O poder vicia. No vício, perde a inocência. E, se todos têm culpa, ninguém é culpado.
Há sete anos, quando as denúncias do mensalão espocavam nas primeiras páginas dos jornais, fui almoçar com um amigo em um restaurante extinto do Leblon. Já pagando a conta, percebi que na única mesa ocupada, bem na saída do salão, estava sentado José Dirceu.
Roberto Jefferson entoando vingança, o próprio Dirceu, no documentário "Entreatos", declarando possuir um cofre cheio de filmes bem intencionados que poderiam arruinar a reputação dos que concordaram em aparecer neles, a careca do Valério, Delúbio dopado, Lula, o PT e o PSDB, a Telecom e o Opportunity; sem falar na Casa Civil, no movimento estudantil, na guerrilha, nas plásticas e na clandestinidade mantida até diante da mulher; 50 anos de história me contemplavam em meio às mesas vazias, bem na passagem de quem queria chegar à porta.
Catei a bolsa e sai batida, eu não o conhecia, não era agora que iria me apresentar. Receei que parecesse que eu estava lhe virando a cara. Eu não me sentia pior e nem melhor do que Dirceu, certamente menos audaciosa. Ele me provocava a consciência incômoda do quanto ignoro as regras do jogo político e de como vivo à beira, e à mercê, da corda bamba dos que orbitam o trono.
Anos depois desta tarde, em um forró da Flora e do Gil, durante uma conversa com o meu parente sardo, Sérgio Mamberti, levantei os olhos e dei de cara com um homem cujo nome não me vinha à cabeça. "Oi, Ferrrnanda", ele disse, com um sotaque carregado do interior paulista. José Dirceu! Era uma de suas primeiras aparições sociais depois de uma longa reclusão pós-escândalo.
A mesma paralisia do Leblon, a força gravitacional em torno daquela entidade, somada à culpa de não ter me dirigido a ele no longínquo almoço carioca, agravaram a falta de jeito. Levantei uma mão e acenei com um sorriso tímido, de longe.
O desconforto por ter sido incapaz de encarar José Dirceu pela segunda vez me perseguiu por toda a festa. O medo de que ele houvesse notado as dúvidas insolúveis que me invadem na sua presença.

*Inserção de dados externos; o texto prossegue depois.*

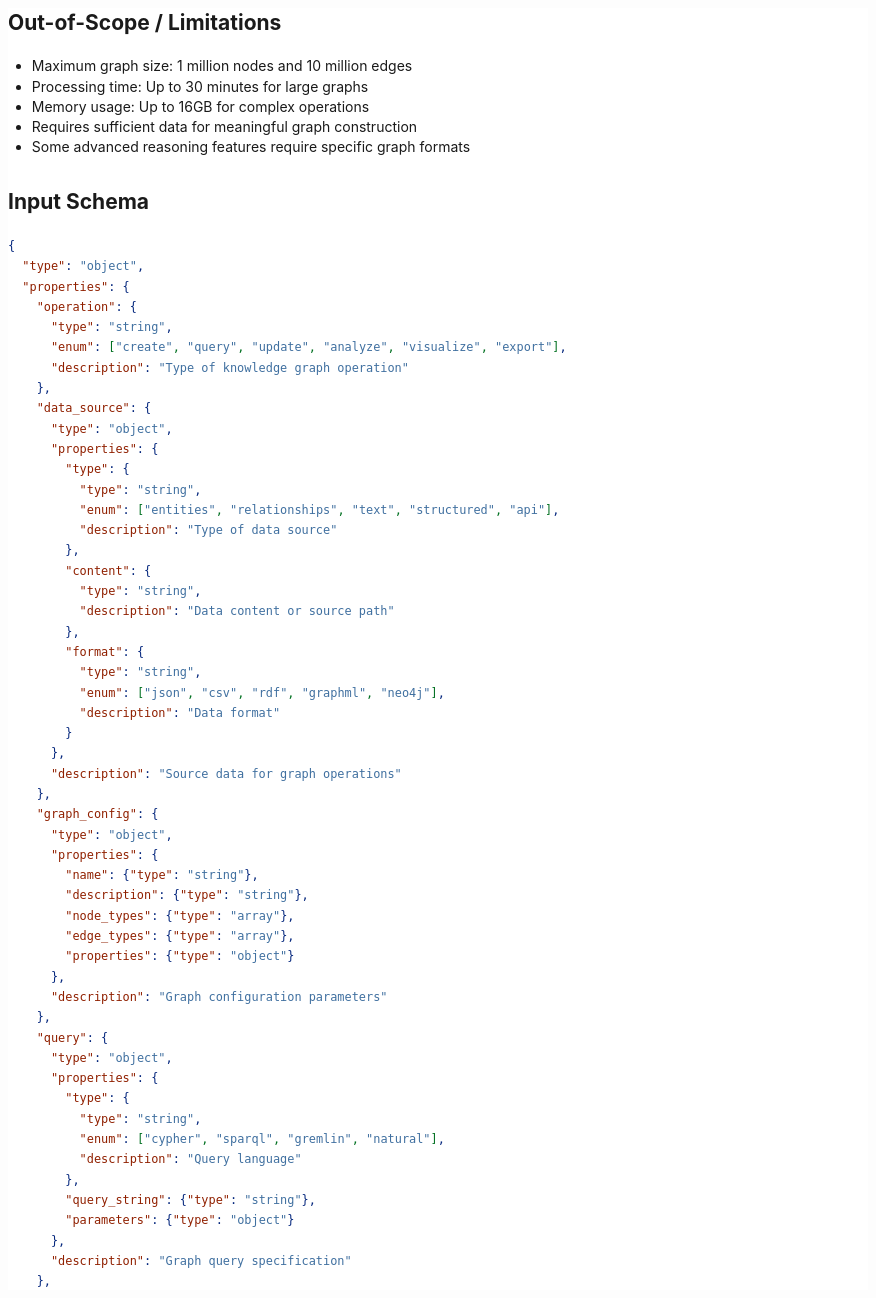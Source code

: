## Out-of-Scope / Limitations

- Maximum graph size: 1 million nodes and 10 million edges
- Processing time: Up to 30 minutes for large graphs
- Memory usage: Up to 16GB for complex operations
- Requires sufficient data for meaningful graph construction
- Some advanced reasoning features require specific graph formats

## Input Schema

```json
{
  "type": "object",
  "properties": {
    "operation": {
      "type": "string",
      "enum": ["create", "query", "update", "analyze", "visualize", "export"],
      "description": "Type of knowledge graph operation"
    },
    "data_source": {
      "type": "object",
      "properties": {
        "type": {
          "type": "string",
          "enum": ["entities", "relationships", "text", "structured", "api"],
          "description": "Type of data source"
        },
        "content": {
          "type": "string",
          "description": "Data content or source path"
        },
        "format": {
          "type": "string",
          "enum": ["json", "csv", "rdf", "graphml", "neo4j"],
          "description": "Data format"
        }
      },
      "description": "Source data for graph operations"
    },
    "graph_config": {
      "type": "object",
      "properties": {
        "name": {"type": "string"},
        "description": {"type": "string"},
        "node_types": {"type": "array"},
        "edge_types": {"type": "array"},
        "properties": {"type": "object"}
      },
      "description": "Graph configuration parameters"
    },
    "query": {
      "type": "object",
      "properties": {
        "type": {
          "type": "string",
          "enum": ["cypher", "sparql", "gremlin", "natural"],
          "description": "Query language"
        },
        "query_string": {"type": "string"},
        "parameters": {"type": "object"}
      },
      "description": "Graph query specification"
    },
```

Muitos o desprezam, outros o consideram a encarnação do exu capeta, alguns alegam que todos agem igual; corre a lenda de que, nos tempos de gato incendiário, Dirceu fazia amor sobre a bandeira nacional.
É impossível se manter indiferente diante de uma reputação suicida como a dele.
Como nos insuperáveis romances do século 19, a vilania e o heroísmo se misturam de forma explosiva em José Dirceu. Para além do bem e do mal.
No fim do arrasta-pé, sentada mais uma vez ao lado de Mamberti, senti, pelas costas, um vulto se despedir dos demais. Me virei, era Dirceu. Ele pousou a mão nos meus ombros e eu, com o desejo culposo de reparar o mal-estar dos últimos encontros, segurei sua mão num movimento inconsciente e a beijei.
Uma fração de segundo após o ato, descolei os lábios da pele morena e olhei para os lados, aterrorizada com a ideia de ter sido pega por um fotógrafo em um momento tão íntimo e complexo da minha madureza atormentada.
É como tão bem resumiu a esposa de Cachoeira: "Isso é uma coisa que poderia acontecer com qualquer um".